• Records shown:
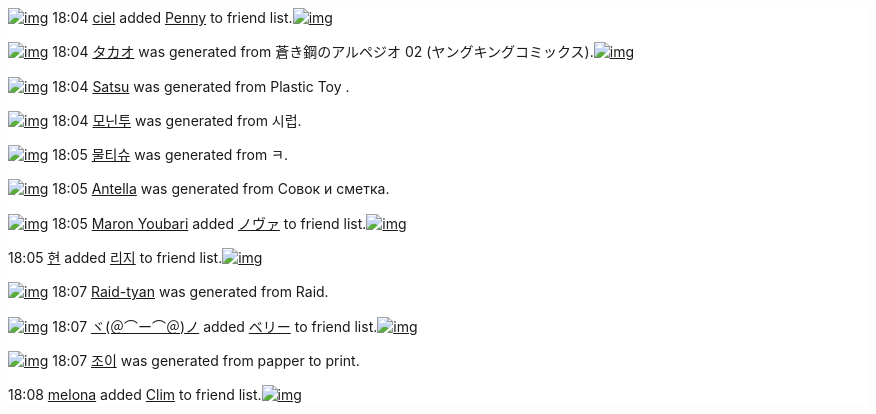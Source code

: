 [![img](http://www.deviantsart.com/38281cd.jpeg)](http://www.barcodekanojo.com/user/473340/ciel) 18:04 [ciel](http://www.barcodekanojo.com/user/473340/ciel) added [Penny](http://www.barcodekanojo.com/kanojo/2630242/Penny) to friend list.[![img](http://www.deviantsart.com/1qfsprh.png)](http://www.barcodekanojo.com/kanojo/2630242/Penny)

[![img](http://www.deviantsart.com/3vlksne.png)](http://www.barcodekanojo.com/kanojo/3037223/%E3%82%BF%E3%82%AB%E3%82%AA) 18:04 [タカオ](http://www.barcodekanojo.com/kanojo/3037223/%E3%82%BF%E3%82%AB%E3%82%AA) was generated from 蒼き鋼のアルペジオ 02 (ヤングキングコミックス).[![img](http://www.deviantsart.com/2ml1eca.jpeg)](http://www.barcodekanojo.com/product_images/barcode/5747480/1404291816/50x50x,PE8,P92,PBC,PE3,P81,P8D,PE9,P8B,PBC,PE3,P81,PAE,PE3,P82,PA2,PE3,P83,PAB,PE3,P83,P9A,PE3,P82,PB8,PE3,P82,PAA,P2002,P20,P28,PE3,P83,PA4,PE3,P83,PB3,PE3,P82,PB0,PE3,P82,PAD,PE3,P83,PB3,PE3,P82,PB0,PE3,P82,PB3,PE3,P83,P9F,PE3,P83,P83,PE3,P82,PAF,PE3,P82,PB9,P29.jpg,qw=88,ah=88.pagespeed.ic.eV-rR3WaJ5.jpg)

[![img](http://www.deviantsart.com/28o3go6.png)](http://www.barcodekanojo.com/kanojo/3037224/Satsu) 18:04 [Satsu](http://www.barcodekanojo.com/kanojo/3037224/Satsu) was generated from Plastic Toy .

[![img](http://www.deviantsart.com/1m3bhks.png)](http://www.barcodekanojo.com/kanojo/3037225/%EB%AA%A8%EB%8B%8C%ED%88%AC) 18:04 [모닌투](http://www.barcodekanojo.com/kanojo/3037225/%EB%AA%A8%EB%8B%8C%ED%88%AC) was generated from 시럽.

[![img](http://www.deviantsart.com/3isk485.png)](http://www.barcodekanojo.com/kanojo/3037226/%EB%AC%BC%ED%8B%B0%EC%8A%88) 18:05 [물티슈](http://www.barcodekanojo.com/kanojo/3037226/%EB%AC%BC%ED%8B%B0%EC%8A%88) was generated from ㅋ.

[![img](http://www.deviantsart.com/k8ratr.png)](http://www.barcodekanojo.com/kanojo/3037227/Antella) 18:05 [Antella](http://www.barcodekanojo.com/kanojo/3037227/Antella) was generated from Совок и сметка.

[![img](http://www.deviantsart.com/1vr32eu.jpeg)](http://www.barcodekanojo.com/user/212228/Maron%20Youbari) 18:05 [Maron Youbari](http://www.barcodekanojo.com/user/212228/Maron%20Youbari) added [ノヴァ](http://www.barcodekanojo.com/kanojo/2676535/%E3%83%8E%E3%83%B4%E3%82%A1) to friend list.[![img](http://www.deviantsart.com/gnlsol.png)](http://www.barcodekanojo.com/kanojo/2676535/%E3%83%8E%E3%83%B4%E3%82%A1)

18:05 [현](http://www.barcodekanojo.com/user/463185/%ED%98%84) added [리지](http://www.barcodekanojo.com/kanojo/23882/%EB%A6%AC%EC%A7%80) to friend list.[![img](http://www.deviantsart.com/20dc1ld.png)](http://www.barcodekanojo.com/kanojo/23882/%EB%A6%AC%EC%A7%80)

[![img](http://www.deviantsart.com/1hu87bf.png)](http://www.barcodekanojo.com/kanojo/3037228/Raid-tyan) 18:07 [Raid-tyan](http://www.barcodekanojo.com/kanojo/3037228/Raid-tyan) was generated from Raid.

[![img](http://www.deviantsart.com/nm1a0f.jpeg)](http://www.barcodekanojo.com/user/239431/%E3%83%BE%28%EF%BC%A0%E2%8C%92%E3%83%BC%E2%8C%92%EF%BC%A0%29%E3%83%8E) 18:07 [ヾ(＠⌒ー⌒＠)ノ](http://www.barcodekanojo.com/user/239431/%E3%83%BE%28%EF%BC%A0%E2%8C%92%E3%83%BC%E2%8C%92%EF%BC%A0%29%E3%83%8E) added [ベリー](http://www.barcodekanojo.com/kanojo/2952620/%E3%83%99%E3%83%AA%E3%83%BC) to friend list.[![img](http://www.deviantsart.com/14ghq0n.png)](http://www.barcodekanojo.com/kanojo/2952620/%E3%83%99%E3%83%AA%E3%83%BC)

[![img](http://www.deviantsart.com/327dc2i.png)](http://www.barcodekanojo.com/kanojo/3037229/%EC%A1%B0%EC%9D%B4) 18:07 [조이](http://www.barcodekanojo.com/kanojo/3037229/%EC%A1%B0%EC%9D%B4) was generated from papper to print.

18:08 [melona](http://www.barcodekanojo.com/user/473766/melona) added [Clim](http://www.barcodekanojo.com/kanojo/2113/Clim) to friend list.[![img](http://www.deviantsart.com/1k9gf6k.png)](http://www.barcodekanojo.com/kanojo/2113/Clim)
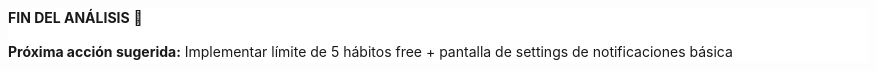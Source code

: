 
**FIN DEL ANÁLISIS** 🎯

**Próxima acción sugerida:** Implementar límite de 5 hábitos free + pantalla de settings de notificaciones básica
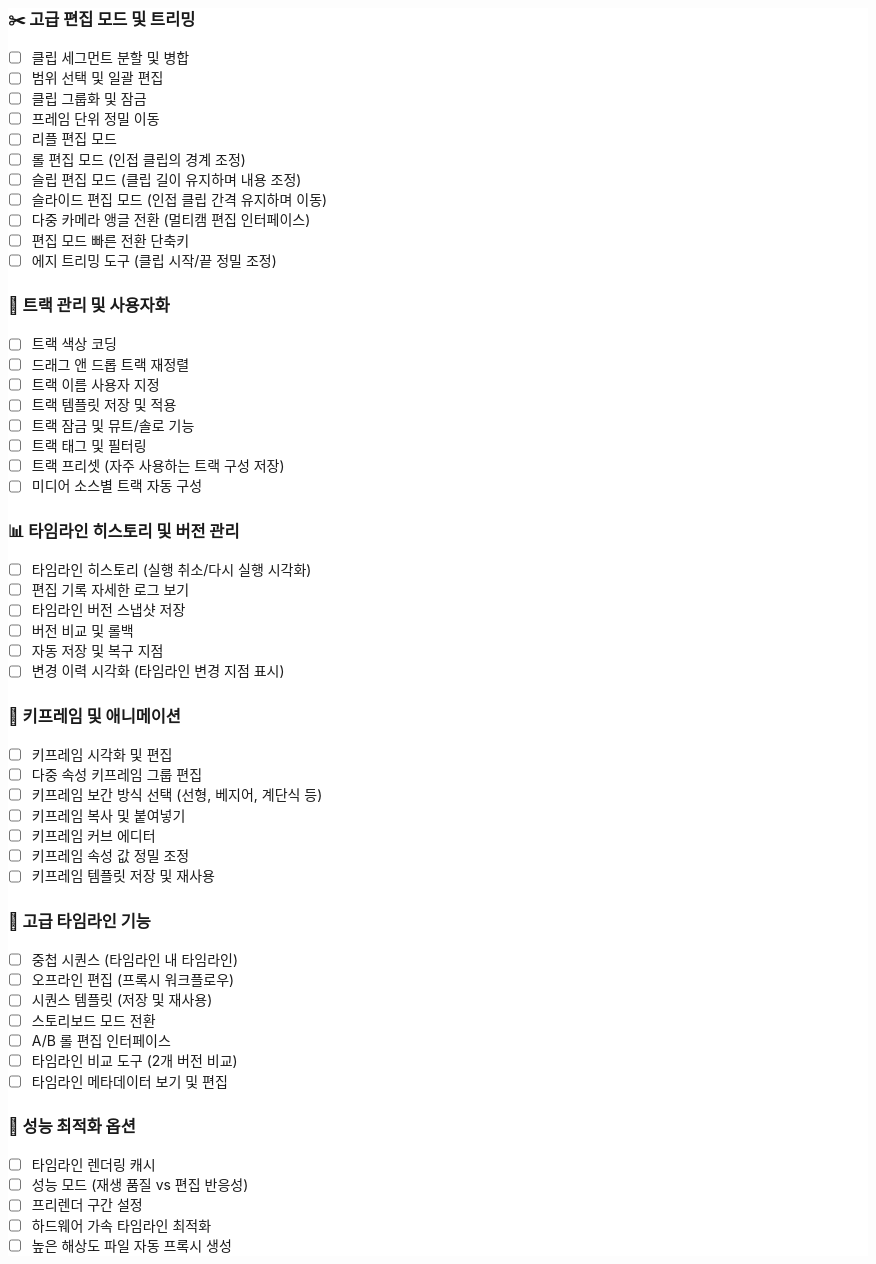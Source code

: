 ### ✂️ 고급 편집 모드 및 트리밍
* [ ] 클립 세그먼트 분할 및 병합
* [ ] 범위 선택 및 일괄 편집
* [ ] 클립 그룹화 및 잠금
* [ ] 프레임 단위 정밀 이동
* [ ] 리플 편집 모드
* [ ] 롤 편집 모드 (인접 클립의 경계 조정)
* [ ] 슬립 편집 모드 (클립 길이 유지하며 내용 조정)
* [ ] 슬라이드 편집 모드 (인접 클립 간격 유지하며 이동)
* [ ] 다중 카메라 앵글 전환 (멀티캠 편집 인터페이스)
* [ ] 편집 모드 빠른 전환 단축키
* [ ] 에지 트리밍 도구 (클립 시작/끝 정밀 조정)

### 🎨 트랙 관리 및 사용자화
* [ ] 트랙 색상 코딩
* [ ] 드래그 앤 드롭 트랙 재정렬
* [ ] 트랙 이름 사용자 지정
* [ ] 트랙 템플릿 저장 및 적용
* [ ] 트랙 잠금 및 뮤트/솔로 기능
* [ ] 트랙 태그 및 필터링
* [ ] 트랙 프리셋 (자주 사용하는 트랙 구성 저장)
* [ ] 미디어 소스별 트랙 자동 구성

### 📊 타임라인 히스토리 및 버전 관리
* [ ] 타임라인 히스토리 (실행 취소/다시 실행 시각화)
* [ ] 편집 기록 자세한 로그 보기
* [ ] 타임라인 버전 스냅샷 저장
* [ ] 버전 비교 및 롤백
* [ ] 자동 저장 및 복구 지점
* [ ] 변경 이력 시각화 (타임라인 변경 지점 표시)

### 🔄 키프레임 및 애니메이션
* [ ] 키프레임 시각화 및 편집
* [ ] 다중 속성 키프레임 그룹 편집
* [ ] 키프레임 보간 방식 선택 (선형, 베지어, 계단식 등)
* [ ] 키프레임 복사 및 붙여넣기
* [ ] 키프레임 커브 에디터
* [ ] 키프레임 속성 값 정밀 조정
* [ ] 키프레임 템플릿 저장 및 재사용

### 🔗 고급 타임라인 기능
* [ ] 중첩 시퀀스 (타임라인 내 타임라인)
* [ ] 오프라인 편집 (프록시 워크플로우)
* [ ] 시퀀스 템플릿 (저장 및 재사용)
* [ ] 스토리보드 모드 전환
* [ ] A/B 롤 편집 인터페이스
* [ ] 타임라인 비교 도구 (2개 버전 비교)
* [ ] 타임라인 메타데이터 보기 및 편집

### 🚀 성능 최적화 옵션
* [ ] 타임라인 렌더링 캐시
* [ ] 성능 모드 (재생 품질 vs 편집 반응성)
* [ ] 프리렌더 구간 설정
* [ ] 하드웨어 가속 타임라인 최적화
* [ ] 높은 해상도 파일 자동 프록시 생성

• About this task: Look above for the line with "generated from 蒼き鋼のアルペジオ"; retype exactly that line, every line after it up to the line with "Совок и сметка.", and that line too, nothing else.

• Result below:
[![img](http://www.deviantsart.com/3vlksne.png)](http://www.barcodekanojo.com/kanojo/3037223/%E3%82%BF%E3%82%AB%E3%82%AA) 18:04 [タカオ](http://www.barcodekanojo.com/kanojo/3037223/%E3%82%BF%E3%82%AB%E3%82%AA) was generated from 蒼き鋼のアルペジオ 02 (ヤングキングコミックス).[![img](http://www.deviantsart.com/2ml1eca.jpeg)](http://www.barcodekanojo.com/product_images/barcode/5747480/1404291816/50x50x,PE8,P92,PBC,PE3,P81,P8D,PE9,P8B,PBC,PE3,P81,PAE,PE3,P82,PA2,PE3,P83,PAB,PE3,P83,P9A,PE3,P82,PB8,PE3,P82,PAA,P2002,P20,P28,PE3,P83,PA4,PE3,P83,PB3,PE3,P82,PB0,PE3,P82,PAD,PE3,P83,PB3,PE3,P82,PB0,PE3,P82,PB3,PE3,P83,P9F,PE3,P83,P83,PE3,P82,PAF,PE3,P82,PB9,P29.jpg,qw=88,ah=88.pagespeed.ic.eV-rR3WaJ5.jpg)

[![img](http://www.deviantsart.com/28o3go6.png)](http://www.barcodekanojo.com/kanojo/3037224/Satsu) 18:04 [Satsu](http://www.barcodekanojo.com/kanojo/3037224/Satsu) was generated from Plastic Toy .

[![img](http://www.deviantsart.com/1m3bhks.png)](http://www.barcodekanojo.com/kanojo/3037225/%EB%AA%A8%EB%8B%8C%ED%88%AC) 18:04 [모닌투](http://www.barcodekanojo.com/kanojo/3037225/%EB%AA%A8%EB%8B%8C%ED%88%AC) was generated from 시럽.

[![img](http://www.deviantsart.com/3isk485.png)](http://www.barcodekanojo.com/kanojo/3037226/%EB%AC%BC%ED%8B%B0%EC%8A%88) 18:05 [물티슈](http://www.barcodekanojo.com/kanojo/3037226/%EB%AC%BC%ED%8B%B0%EC%8A%88) was generated from ㅋ.

[![img](http://www.deviantsart.com/k8ratr.png)](http://www.barcodekanojo.com/kanojo/3037227/Antella) 18:05 [Antella](http://www.barcodekanojo.com/kanojo/3037227/Antella) was generated from Совок и сметка.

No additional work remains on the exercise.